* _WHAT YOU WILL DO_: Look through the records and copy each line that has "artefact" in it.

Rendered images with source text
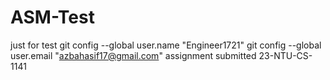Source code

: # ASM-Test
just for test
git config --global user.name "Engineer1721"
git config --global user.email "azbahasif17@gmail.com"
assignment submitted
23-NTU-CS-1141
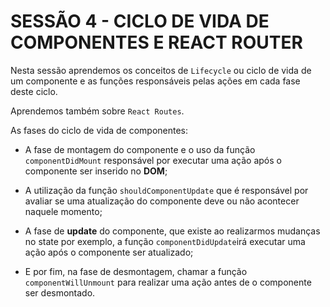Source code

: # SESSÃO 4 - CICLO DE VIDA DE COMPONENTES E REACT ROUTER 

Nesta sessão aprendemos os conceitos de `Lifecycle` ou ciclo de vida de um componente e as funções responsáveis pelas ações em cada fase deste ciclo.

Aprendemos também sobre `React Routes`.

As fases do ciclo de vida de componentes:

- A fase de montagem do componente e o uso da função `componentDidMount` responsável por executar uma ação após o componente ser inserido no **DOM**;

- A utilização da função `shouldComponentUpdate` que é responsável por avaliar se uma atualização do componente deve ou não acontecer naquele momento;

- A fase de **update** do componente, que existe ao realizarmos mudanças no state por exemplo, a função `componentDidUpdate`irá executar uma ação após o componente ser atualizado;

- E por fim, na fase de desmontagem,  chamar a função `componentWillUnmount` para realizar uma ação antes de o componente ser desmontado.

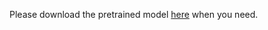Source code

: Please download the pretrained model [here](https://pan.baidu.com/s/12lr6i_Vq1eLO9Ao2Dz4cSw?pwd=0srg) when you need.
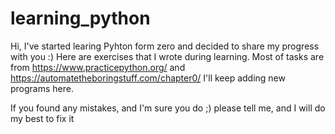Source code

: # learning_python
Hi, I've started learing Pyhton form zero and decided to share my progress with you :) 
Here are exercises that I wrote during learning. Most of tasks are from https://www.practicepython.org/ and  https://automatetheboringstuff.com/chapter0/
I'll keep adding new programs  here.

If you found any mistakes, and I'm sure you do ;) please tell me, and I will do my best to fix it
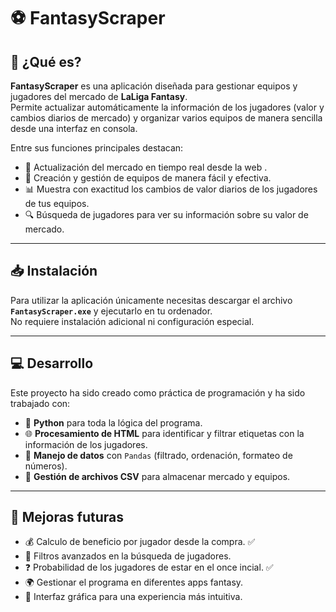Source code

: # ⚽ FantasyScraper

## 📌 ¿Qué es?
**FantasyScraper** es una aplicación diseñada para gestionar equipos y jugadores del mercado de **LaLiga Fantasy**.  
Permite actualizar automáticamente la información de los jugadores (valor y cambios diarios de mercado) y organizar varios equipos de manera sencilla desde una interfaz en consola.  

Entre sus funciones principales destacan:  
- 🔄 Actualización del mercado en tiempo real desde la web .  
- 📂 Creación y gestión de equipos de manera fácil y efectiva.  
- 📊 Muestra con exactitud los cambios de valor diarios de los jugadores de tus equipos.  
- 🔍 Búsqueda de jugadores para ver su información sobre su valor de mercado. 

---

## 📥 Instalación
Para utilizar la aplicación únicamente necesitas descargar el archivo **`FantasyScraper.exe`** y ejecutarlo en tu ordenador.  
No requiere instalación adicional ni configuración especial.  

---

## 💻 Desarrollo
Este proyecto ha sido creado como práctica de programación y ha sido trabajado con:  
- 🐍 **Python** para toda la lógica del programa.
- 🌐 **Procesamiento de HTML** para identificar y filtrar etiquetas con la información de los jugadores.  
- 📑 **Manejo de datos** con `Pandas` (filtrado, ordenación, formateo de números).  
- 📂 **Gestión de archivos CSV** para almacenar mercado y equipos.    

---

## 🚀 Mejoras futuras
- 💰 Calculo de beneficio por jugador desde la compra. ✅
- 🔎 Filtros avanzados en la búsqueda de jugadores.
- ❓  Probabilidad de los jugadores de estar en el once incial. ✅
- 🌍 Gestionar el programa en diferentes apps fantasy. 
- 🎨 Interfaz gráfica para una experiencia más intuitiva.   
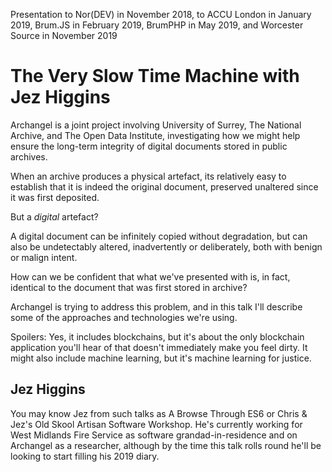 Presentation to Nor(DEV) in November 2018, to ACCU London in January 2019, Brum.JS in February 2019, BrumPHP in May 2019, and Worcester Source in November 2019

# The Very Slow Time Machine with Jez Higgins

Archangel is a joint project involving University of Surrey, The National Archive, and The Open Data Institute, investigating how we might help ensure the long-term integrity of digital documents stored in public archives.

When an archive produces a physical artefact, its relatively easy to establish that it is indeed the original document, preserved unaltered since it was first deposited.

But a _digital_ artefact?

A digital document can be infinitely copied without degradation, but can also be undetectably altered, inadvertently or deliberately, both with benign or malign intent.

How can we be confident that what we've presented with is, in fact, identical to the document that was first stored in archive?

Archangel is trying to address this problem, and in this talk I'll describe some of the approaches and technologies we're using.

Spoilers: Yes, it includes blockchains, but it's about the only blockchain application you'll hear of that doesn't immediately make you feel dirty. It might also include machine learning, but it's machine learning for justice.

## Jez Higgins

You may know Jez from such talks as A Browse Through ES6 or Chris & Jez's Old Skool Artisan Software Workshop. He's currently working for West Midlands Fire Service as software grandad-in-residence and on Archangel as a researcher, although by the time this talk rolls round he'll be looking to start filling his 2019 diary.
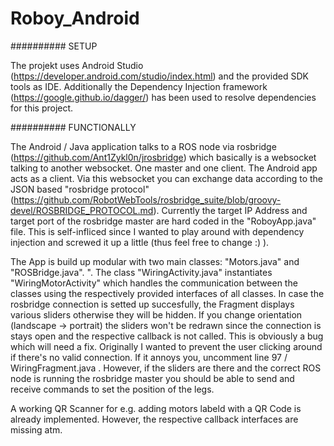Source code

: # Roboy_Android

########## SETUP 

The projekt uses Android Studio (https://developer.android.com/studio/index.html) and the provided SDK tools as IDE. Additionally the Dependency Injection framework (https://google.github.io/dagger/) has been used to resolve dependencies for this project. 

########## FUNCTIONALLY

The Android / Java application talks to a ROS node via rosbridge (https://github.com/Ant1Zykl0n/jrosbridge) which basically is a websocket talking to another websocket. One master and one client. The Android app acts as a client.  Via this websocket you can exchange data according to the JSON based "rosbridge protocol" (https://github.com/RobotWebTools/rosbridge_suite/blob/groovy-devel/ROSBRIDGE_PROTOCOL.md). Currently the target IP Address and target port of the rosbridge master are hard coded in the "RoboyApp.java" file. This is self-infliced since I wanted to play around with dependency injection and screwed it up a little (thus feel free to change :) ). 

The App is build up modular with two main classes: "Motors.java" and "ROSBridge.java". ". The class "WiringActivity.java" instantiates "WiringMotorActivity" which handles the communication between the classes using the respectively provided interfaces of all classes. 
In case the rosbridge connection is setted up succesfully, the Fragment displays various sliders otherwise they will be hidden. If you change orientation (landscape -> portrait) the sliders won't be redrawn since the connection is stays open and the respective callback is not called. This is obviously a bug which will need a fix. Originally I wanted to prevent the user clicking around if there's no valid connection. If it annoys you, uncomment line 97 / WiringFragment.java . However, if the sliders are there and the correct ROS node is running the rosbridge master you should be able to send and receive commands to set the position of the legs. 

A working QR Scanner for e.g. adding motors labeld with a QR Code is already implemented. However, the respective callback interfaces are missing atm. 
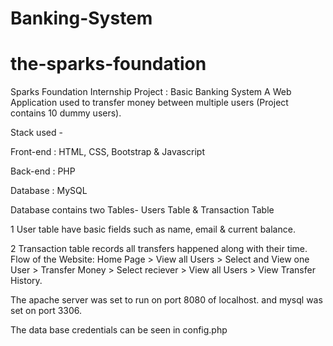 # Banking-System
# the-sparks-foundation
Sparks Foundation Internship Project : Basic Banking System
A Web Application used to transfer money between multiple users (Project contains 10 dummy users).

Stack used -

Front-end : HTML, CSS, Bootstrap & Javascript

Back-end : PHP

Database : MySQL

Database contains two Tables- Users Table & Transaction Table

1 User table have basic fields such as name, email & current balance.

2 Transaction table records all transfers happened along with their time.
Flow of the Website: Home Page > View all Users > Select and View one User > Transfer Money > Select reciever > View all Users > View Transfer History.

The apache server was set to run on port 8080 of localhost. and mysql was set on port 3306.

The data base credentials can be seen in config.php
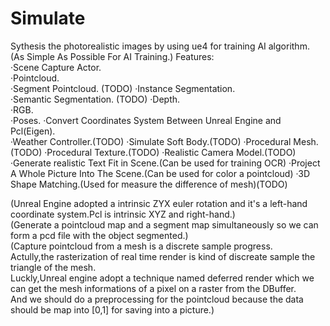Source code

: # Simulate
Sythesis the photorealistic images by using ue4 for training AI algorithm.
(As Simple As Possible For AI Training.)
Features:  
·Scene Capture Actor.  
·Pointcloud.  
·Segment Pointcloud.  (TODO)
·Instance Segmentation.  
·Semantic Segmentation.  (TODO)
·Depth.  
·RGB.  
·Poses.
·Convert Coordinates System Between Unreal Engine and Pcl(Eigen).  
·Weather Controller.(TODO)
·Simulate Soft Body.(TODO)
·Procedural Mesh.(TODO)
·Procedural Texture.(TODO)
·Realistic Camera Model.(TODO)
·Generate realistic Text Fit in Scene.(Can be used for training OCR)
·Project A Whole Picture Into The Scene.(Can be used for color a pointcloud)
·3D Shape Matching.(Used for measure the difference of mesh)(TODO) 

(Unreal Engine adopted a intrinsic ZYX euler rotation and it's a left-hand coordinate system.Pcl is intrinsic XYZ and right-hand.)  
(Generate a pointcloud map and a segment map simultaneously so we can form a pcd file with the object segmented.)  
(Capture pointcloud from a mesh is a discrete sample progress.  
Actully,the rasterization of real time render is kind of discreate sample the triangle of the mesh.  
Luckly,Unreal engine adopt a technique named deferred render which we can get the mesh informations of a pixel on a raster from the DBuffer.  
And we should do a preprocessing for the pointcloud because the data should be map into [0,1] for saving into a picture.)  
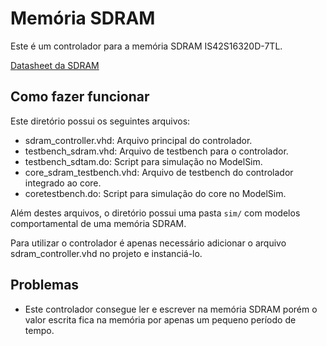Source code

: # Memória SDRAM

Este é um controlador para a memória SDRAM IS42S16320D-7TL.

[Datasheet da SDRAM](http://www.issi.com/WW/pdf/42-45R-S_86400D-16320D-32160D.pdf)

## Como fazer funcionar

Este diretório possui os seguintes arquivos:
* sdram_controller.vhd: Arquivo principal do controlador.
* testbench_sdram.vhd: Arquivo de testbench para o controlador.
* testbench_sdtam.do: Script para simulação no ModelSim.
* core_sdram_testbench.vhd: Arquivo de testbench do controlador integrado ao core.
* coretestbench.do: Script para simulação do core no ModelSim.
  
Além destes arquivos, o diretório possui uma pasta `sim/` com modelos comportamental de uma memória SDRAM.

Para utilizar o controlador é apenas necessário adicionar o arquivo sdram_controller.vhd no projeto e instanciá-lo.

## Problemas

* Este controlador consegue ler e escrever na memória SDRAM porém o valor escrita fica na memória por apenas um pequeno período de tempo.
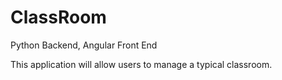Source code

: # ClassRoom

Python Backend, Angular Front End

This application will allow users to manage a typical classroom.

* _RESULT_:
When an archive produces a physical artefact, its relatively easy to establish that it is indeed the original document, preserved unaltered since it was first deposited.
But a _digital_ artefact?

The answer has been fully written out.